I started thinking about this after reading an article about Gillian Flynn, author of Gone Girl and several other books and screenplays. The piece caught my eye because it concerned Flynn’s writing about “the dark side of femininity.” You can read it here, though I warn you that there is a sentence that includes “uses…the evocation of post-recession malaise..to flow into incisive cultural critique, and even employs postmodernist flourishes like metafiction.” When I reached that whopper of a sentence, my mind wandered to my own “dark side.”

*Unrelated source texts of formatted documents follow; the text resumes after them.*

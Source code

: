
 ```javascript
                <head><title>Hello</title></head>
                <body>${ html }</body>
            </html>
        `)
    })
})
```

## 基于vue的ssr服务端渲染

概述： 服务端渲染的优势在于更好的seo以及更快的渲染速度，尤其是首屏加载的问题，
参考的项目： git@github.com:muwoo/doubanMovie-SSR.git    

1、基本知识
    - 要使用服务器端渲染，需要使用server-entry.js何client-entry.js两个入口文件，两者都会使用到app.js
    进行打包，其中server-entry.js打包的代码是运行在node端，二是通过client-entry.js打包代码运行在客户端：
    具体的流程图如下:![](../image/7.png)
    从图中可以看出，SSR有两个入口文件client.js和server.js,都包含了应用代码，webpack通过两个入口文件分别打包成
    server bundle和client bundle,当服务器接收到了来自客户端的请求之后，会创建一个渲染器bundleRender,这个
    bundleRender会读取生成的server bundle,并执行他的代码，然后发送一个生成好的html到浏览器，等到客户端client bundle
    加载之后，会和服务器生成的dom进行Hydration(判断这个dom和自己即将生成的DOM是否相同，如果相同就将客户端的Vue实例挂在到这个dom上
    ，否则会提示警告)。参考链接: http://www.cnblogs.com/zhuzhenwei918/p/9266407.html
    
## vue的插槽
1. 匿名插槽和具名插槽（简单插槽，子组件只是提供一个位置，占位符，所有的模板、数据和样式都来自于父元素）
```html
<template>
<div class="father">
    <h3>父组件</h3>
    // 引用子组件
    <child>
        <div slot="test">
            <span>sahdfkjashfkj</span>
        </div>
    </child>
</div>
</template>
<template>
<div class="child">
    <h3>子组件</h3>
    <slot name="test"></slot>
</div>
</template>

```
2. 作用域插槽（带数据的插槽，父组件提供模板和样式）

I cannot think of a single violent act I have ever committed except punching my brother in the nose when I was 12 (he was nine, so at that time I had the size advantage). I have fantasized about driving my car through a crowded intersection (hard blink, shake of the head) but I know I would never do such a thing. I used to hug the wall while carrying my infant son downstairs because I was afraid I would throw him over the bannister. Would I do that? Of course not. I believe it was a way to be particularly careful carrying a baby downstairs but when I mentioned to another new mother at the time, she was shocked. I hope, Dear Reader, that you aren’t shocked as well, but just in case, I’m keeping the rest of my “evil thoughts” to myself. But I’d love to hear about yours–and I promise not to publish them, even if they are shocking.